• WHAT TO DO: Pick out the lines below with "pages" and list them.

• RECORDS SUPPLIED:

<<<<

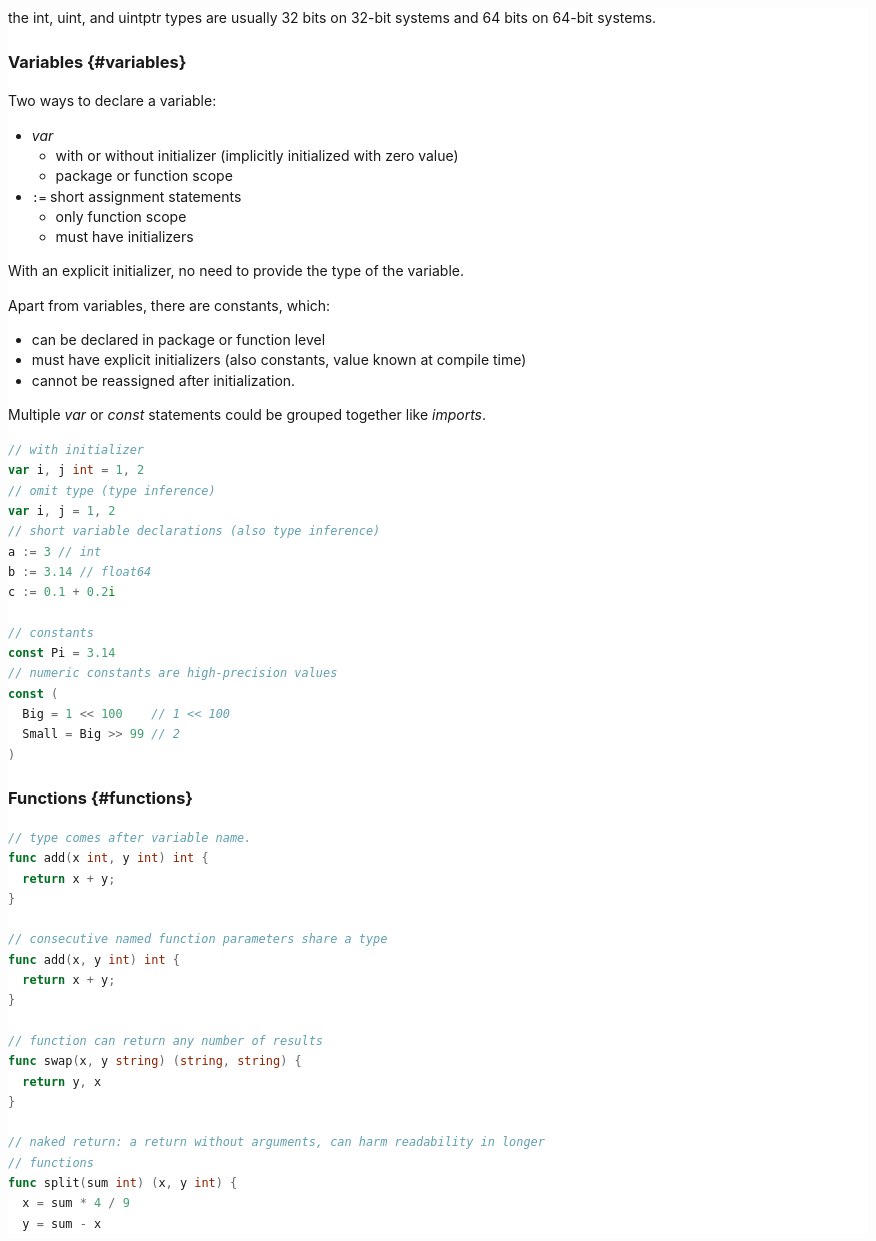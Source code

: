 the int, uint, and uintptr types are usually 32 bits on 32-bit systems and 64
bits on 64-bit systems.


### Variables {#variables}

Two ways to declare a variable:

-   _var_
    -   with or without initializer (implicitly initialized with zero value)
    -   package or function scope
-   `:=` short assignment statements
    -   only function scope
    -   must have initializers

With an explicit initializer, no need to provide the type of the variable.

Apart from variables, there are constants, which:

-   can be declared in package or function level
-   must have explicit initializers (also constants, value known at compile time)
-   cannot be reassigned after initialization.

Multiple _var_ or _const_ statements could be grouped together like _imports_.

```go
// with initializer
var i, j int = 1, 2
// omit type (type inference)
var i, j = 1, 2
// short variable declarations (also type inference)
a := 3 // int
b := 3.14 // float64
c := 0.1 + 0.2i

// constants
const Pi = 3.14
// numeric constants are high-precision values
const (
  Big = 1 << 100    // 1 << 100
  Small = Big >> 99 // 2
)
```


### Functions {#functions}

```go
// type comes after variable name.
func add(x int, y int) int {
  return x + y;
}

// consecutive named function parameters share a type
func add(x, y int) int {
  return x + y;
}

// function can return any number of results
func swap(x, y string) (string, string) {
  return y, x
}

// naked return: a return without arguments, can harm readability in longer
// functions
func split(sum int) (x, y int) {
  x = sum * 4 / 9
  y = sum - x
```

>>>>
<<<<

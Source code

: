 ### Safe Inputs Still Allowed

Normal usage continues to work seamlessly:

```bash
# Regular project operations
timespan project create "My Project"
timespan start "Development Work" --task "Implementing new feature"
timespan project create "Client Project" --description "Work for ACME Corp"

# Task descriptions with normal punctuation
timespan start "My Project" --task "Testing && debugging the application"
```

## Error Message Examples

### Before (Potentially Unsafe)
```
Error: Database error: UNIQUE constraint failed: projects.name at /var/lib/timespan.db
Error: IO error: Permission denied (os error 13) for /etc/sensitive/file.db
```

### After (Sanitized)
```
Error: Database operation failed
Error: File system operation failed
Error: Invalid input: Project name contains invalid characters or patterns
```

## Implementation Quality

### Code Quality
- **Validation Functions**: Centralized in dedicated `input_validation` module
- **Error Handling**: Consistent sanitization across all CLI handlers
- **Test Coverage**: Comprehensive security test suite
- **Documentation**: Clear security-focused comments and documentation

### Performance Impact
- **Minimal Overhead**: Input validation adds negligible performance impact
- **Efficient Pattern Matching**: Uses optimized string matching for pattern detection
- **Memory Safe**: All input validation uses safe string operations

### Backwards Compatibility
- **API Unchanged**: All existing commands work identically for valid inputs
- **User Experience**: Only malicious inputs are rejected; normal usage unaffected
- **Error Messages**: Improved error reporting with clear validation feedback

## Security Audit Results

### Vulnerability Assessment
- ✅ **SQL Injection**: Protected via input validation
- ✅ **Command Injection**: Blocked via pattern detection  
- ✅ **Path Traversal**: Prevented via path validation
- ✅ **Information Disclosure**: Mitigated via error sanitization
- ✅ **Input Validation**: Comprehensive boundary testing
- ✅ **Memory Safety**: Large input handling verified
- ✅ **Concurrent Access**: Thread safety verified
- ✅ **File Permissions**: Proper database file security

>>>>
<<<<

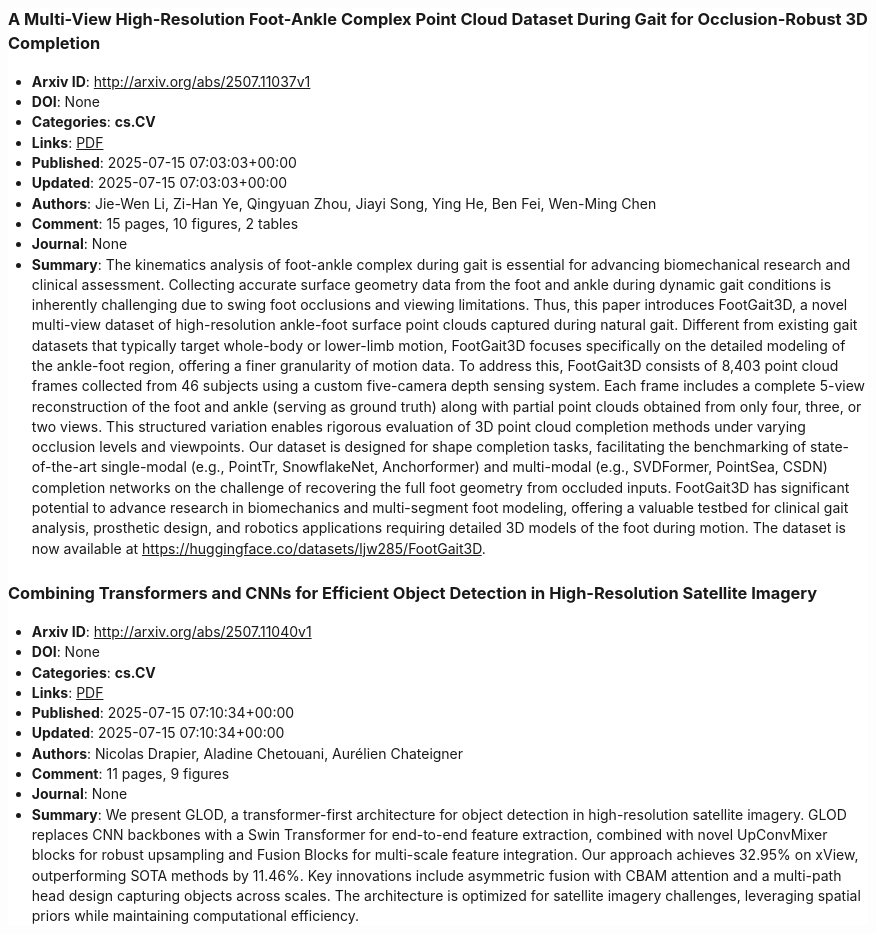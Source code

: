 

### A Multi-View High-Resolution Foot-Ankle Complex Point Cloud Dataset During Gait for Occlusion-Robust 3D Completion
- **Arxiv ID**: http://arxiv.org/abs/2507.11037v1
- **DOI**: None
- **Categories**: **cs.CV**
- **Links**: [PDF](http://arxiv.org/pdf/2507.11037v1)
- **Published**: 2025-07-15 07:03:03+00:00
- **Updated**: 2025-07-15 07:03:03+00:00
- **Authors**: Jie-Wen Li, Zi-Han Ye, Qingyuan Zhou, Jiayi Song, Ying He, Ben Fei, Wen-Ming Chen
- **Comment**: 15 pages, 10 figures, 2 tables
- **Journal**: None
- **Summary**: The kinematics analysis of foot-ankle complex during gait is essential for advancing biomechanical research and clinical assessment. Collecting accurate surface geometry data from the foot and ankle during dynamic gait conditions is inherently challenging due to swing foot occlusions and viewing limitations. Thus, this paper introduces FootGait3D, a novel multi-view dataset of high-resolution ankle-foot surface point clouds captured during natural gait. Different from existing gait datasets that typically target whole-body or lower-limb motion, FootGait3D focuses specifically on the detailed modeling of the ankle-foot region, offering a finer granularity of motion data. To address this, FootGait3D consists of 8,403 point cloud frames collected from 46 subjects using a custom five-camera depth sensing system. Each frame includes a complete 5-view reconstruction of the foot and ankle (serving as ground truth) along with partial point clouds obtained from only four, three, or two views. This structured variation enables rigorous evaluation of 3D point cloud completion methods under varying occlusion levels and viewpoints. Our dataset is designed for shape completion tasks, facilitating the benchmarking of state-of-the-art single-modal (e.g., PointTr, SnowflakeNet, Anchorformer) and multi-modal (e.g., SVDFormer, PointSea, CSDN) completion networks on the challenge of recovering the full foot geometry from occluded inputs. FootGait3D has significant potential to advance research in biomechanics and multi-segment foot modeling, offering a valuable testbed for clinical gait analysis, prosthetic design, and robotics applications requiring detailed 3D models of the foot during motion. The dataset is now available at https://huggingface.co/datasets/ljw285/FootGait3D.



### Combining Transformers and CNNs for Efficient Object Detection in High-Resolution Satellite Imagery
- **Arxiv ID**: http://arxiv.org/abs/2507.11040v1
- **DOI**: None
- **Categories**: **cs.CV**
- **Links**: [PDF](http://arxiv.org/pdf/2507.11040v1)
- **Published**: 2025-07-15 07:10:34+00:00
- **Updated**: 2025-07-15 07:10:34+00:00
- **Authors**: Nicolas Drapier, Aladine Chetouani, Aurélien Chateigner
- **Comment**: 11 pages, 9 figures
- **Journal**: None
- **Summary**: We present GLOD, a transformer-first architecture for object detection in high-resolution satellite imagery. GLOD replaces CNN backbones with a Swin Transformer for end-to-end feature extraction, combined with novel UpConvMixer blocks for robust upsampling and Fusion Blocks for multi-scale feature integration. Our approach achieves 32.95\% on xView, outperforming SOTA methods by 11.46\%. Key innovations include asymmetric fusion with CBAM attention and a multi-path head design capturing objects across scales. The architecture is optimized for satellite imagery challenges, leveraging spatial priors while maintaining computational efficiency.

>>>>

• SOLUTION TO THE PROBLEM:
- **Comment**: 15 pages, 10 figures, 2 tables
- **Comment**: 11 pages, 9 figures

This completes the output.